Concerns were raised because Beijing rapidly accelerated plans for new coal power plants in the second half of last year in a bid to increase its energy security.
According to a report by think-tank E3G, published today, China’s coal project pipeline grew by nearly 50% in the last six months of 2022 taking the total to 250GW. It says developments in China diverge sharply from the rest of the world, where combined coal power plans shrank to 97GW over the same period – the lowest level in modern history.
China is still a global leader in the rollout of renewable energy. The country is adding clean energy projects to the grid almost as fast as the rest of the world combined.
But Leo Roberts from E3G’s coal transition programme believes China’s coal expansion is a “direct threat” to the Paris Agreement goal.
Increasing scale of the challenge
In 2015, nations agreed to pursue efforts to limit global temperature increase to 1.5°C above pre-industrial levels. Crossing that threshold would make climate impacts increasingly harmful to people and the entire planet.
The International Energy Agency (IEA) says no new unabated coal-fired power stations can be built if the world wants to reach that goal.
“Every new coal power station that comes online increases the scale of the challenge to decarbonise the global economy,” Roberts told Climate Home News. “China’s coal boom is actually undermining significant progress away from coal in all other parts of the world.”
The rapid expansion of China’s coal power plans comes as Beijing seeks to strengthen its energy security. Geopolitical tensions affecting global energy prices and domestic supply issues have made policymakers reconsider previous intentions.
After blackouts, China’s green goals take back seat to energy security
At a climate summit in April 2021, China’s president Xi Jinping vowed the country would “strictly control coal-fired power generation projects, and strictly limit the increase in coal consumption”.
At the time his words mirrored the central government’s successful attempts to curb new coal projects. E3G analysis shows that new coal power proposals in China collapsed by 75% between 2015 and July 2022.
China’s rapid U-turn
The recent coal boom has reversed this trend and China is now a clear international outlier. It currently accounts for 72% of total global planned coal capacity, with India, Turkey and Indonesia following far behind.
The aim of China’s coal push is to prevent a repeat of the power outages that affected homes and industries last year. Heatwaves increased electricity demand for cooling, while drying up water reservoirs necessary for hydropower generation in the country’s southwestern provinces.
Meteorological agencies predict another round of record high temperatures and more droughts this year.
Preventing power outages
Many of the new coal-fired power plants are expected to meet peak summer demand driven by energy-hungry air conditioners, which last year resulted in the highest recorded momentary load.
Lauri Myllyvirta, a lead analyst at the Centre for Research on Energy and Clean Air (CREA), says solar energy is able to tackle daytime power needs, but meeting night-time peak demand requires a more nuanced approach.

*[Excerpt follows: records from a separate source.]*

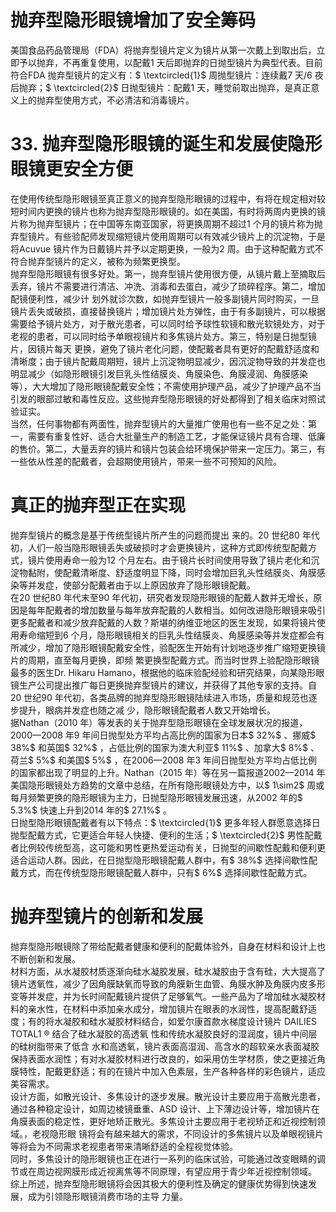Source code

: # 抛弃型隐形眼镜增加了安全筹码  
美国食品药品管理局（FDA）将抛弃型镜片定义为镜片从第一次戴上到取出后，立即予以抛弃，不再重复使用，以配戴1 天后即抛弃的日抛型镜片为典型代表。目前符合FDA 抛弃型镜片的定义有：$ \textcircled{1}$    周抛型镜片：连续戴7 天/6 夜后抛弃；$ \textcircled{2}$    日抛型镜片：配戴1 天，睡觉前取出抛弃，是真正意义上的抛弃型使用方式，不必清洁和消毒镜片。  
# 33. 抛弃型隐形眼镜的诞生和发展使隐形眼镜更安全方便  
在使用传统型隐形眼镜至真正意义的抛弃型隐形眼镜的过程中，有将在规定相对较短时间内更换的镜片也称为抛弃型隐形眼镜的。如在美国，有时将两周内更换的镜片称为抛弃型镜片；在中国等东南亚国家，将更换周期不超过1 个月的镜片称为抛弃型镜片。有些验配师发现缩短镜片使用周期可以有效减少镜片上的沉淀物，于是将Acuvue 镜片作为日戴镜片并予以定期更换，一般为2 周。由于这种配戴方式不符合抛弃型镜片的定义，被称为频繁更换型。  
抛弃型隐形眼镜有很多好处。第一，抛弃型镜片使用很方便，从镜片戴上至摘取后丢弃，镜片不需要进行清洁、冲洗、消毒和去蛋白，减少了琐碎程序。第二，增加配镜便利性，减少计 划外就诊次数，如抛弃型镜片一般多副镜片同时购买，一旦镜片丢失或破损，直接替换镜片；增加镜片处方弹性，由于有多副镜片，可以根据需要给予镜片处方，对于散光患者，可以同时给予球性软镜和散光软镜处方，对于老视的患者，可以同时给予单眼视镜片和多焦镜片处方。第三，特别是日抛型镜片，因镜片每天 更换，避免了镜片老化问题，使配戴者具有更好的配戴舒适度和清晰度；由于镜片配戴周期短，镜片上沉淀物明显减少，因沉淀物导致的并发症也明显减少（如隐形眼镜引发巨乳头性结膜炎、角膜染色、角膜浸润、角膜感染等），大大增加了隐形眼镜配戴安全性；不需使用护理产品，减少了护理产品不当引发的眼部过敏和毒性反应。这些抛弃型隐形眼镜的好处都得到了相关临床对照试验证实。  
当然，任何事物都有两面性，抛弃型镜片的大量推广使用也有一些不足之处：第一，需要有重复性好、适合大批量生产的制造工艺，才能保证镜片具有合理、低廉的售价。第二，大量丢弃的镜片和镜片包装会给环境保护带来一定压力。第三，有一些依从性差的配戴者，会超期使用镜片，带来一些不可预知的风险。  
#  真正的抛弃型正在实现  
抛弃型镜片的概念是基于传统型镜片所产生的问题而提出 来的。20 世纪80 年代初，人们一般当隐形眼镜丢失或破损时才会更换镜片，这种方式即传统型配戴方式，镜片使用寿命一般为12 个月左右。由于镜片长时间使用导致了镜片老化和沉淀物黏附，使配戴清晰度、舒适度明显下降，同时会增加巨乳头性结膜炎、角膜感染等并发症，使部分配戴者由于以上原因放弃了隐形眼镜配戴。  
在20 世纪80 年代末至90 年代初，研究者发现隐形眼镜的配戴人数并无增长，原因是每年配戴者的增加数量与每年放弃配戴的人数相当。如何改进隐形眼镜来吸引更多配戴者和减少放弃配戴的人数？斯堪的纳维亚地区的医生发现，如果将镜片使用寿命缩短到6 个月，隐形眼镜相关的巨乳头性结膜炎、角膜感染等并发症都会有所减少，增加了隐形眼镜配戴安全性，验配医生开始有计划地逐步推广缩短更换镜片的周期，直至每月更换，即频 繁更换型配戴方式。而当时世界上验配隐形眼镜最多的医生Dr. Hikaru Hamano，根据他的临床验配经验和研究结果，向某隐形眼镜生产公司提出推广每日更换抛弃型镜片的建议，并获得了其他专家的支持。自20 世纪90 年代初，各类品牌的抛弃型隐形眼镜陆续进入市场，质量和规范也逐步提升，眼病并发症也随之减 少，隐形眼镜配戴者人数又开始增长。  
据Nathan（2010 年）等发表的关于抛弃型隐形眼镜在全球发展状况的报道，2000—2008 年9 年间日抛型处方平均占高比例的国家为日本$ 32\%$ 、挪威$ 38\%$  和英国$ 32\%$ ，占低比例的国家为澳大利亚$ 11\%$ 、加拿大$ 8\%$ 、荷兰$ 5\%$  和美国$ 5\%$ ，在2006—2008 年3 年间日抛型处方平均占低比例的国家都出现了明显的上升。Nathan（2015 年）等在另一篇报道2002—2014 年美国隐形眼镜处方趋势的文章中总结，在所有隐形眼镜处方中，以$ 1\sim2$ 周或每月频繁更换的隐形眼镜为主力，日抛型隐形眼镜发展迅速，从2002 年的$ 5.3\%$  快速上升到2014 年的$ 27.1\%$ 。  
日抛型隐形眼镜配戴者有以下特点：$ \textcircled{1}$    更多年轻人群愿意选择日抛型配戴方式，它更适合年轻人快捷、便利的生活；$ \textcircled{2}$    男性配戴者比例较传统型高，这可能和男性更热爱运动有关，日抛型的间歇性配戴和便利更适合运动人群。因此，在日抛型隐形眼镜配戴人群中，有$ 38\%$  选择间歇性配戴方式，而在传统型隐形眼镜配戴人群中，只有$ 6\%$  选择间歇性配戴方式。  
#  抛弃型镜片的创新和发展  
抛弃型隐形眼镜除了带给配戴者健康和便利的配戴体验外，自身在材料和设计上也不断创新和发展。  
材料方面，从水凝胶材质逐渐向硅水凝胶发展，硅水凝胶由于含有硅，大大提高了镜片透氧性，减少了因角膜缺氧而导致的角膜新生血管、角膜水肿及角膜内皮多形变等并发症，并为长时间配戴镜片提供了足够氧气。一些产品为了增加硅水凝胶材料的亲水性，在材料中添加亲水成分，增加镜片在眼表的水润性，提高配戴舒适度；有的将水凝胶和硅水凝胶材料结合，如爱尔康首款水梯度设计镜片 DAILIES TOTAL1 ®   结合了硅水凝胶的高透氧 性和传统水凝胶良好的湿润度，镜片中间层的硅树脂带来了低含 水和高透氧，镜片表面高湿润、高含水的超软亲水表面凝胶保持表面水润性；有对水凝胶材料进行改良的，如采用仿生学材质，使之更接近角膜特性，配戴更舒适；有的在镜片中加入色素层，生产各种各样的彩色镜片，适应美容需求。  
设计方面，如散光设计、多焦设计的逐步发展。散光设计主要应用于高散光患者，通过各种稳定设计，如周边棱镜垂重、ASD 设计、上下薄边设计等，增加镜片在角膜表面的稳定性，更好地矫正散光。多焦设计主要应用于老视矫正和近视控制领域。，老视隐形眼 镜将会有越来越大的需求，不同设计的多焦镜片以及单眼视镜片等将会为不同需求老视患者带来清晰舒适的全程视觉体验。  
同时，多焦设计的隐形眼镜也正在进行一系列的临床试验，可能通过改变眼睛的调节或在周边视网膜形成近视离焦等不同原理，有望应用于青少年近视控制领域。  
综上所述，抛弃型隐形眼镜将会因其极大的便利性及确定的健康优势得到快速发展，成为引领隐形眼镜消费市场的主导 力量。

Still, he believes betting on coal is a suboptimal and costly strategy. “Building coal power capacity to cover peak demand just some days or weeks per year is very expensive. There is still a lot of potential to deal with peak loads with better grid management."
E3G’s Roberts said it looks as if the Chinese government’s claim that it is new building coal capacity to support peak demand is being used as a cover to push through projects. “The reality is that most of the permits handed to new coal power stations would allow them to provide baseload power, which slows down the transition from coal-to-clean."